Murders just didn't take place in fashionable Callander Square, so Inspector Pitt's well-bred wife Charlotte couldn't resist finding out why one had. Suddenly there she was, rattling the closets of the very rich, listening to backstair gossip, and unearthing truths that could push even the most proper aristocrat to murder....
The plot revolves around the discovery of 2 babies buried in the square of a high society neighbourhood. Inspector Pitt is in charge of the case and soon his wife Charlotte decides to do a bit of investigating too. She reveals her plans to her sister who moves freely in high society and they both manage to have the inside facts and gossip of the residents of the square while Pitt has to stick to interrogating servants and ocasionaly the masters.
I really liked this book. It's more about victorian society, how they lived both the servants and the masters, than about solving the mystery. That's part of it yes but we primarily meet the female society with it's social rules of calling and leaving cards, of what's considered important to women and not to men. Actually it's like they have two separate areas of action, the women in the house and the men outside. It's about how men occupied their time and the relationships with the lower classes. The hypocrisy and the double standard that existed. All that is mentioned in the book and sometimes actively explained by the characters. There is a group of very strong female characters who analyse their situations and proceed accordingly - Charlotte, Emily, Lady Augusta and even Adelina Southeron. The men involved seem to be weaker, with the exception of Pitt and Coronel Balantyne, they all seemed to have something to hide. As an exceptional portrait of victorian society I think it's even better than the previous book in this series - the Cater Street Hangman.

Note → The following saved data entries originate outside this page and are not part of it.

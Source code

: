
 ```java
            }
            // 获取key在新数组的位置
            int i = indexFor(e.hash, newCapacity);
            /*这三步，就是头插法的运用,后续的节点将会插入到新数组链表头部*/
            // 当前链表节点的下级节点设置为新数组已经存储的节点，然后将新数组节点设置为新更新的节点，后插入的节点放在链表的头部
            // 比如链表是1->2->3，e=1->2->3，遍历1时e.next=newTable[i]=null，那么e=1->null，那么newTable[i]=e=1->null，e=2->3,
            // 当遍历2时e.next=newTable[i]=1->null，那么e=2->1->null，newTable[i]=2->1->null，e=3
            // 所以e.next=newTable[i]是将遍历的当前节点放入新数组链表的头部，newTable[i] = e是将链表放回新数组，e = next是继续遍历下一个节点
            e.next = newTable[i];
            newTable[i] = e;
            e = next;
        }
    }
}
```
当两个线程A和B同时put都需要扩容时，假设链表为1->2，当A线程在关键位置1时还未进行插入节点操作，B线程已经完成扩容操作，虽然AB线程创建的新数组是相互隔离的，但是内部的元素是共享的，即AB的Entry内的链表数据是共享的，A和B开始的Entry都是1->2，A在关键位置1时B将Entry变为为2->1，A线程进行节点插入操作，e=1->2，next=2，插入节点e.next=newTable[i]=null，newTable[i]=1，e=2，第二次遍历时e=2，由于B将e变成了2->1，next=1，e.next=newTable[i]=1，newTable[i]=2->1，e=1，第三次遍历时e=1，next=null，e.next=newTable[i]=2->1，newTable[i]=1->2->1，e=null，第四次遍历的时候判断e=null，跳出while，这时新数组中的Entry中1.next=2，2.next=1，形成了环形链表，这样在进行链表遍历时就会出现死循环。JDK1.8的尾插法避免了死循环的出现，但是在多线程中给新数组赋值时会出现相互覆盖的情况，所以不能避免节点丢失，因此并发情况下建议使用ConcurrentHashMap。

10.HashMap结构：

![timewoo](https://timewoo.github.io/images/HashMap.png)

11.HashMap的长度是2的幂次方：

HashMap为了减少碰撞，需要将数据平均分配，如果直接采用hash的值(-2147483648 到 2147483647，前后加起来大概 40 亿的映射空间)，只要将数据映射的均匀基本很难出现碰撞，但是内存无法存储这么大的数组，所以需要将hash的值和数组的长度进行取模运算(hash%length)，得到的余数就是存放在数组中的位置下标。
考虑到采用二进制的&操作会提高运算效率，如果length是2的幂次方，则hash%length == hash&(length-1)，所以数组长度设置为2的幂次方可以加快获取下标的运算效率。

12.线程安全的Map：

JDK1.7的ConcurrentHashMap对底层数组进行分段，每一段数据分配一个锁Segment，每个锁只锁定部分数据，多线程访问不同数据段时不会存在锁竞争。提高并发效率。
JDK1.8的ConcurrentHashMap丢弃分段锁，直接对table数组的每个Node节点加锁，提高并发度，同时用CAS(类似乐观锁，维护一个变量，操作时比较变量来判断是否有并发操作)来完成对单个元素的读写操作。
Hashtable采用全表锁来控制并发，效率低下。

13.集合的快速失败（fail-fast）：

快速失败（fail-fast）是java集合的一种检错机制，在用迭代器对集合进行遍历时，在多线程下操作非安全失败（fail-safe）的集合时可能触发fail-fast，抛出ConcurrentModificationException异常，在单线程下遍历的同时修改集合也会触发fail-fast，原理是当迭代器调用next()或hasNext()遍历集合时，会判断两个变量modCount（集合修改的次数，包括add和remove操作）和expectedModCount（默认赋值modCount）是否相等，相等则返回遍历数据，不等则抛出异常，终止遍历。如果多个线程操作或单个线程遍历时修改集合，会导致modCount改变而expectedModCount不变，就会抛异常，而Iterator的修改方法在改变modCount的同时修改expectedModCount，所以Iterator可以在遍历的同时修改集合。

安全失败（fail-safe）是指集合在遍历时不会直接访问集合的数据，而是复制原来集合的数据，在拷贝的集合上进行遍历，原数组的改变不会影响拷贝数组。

Regarding the mystery itself we have little clues to whom might be guilty and in fact had we not been told it wouldn't be easy to guess and especially the reasons for it. After I found out I could only think: How victorian! Charlotte and Pitt are very likeable people and Emily, Charlotte's sister who didn't seem all that nice in the previous books reveals herself a practical and level headed woman in her opinions about society in general.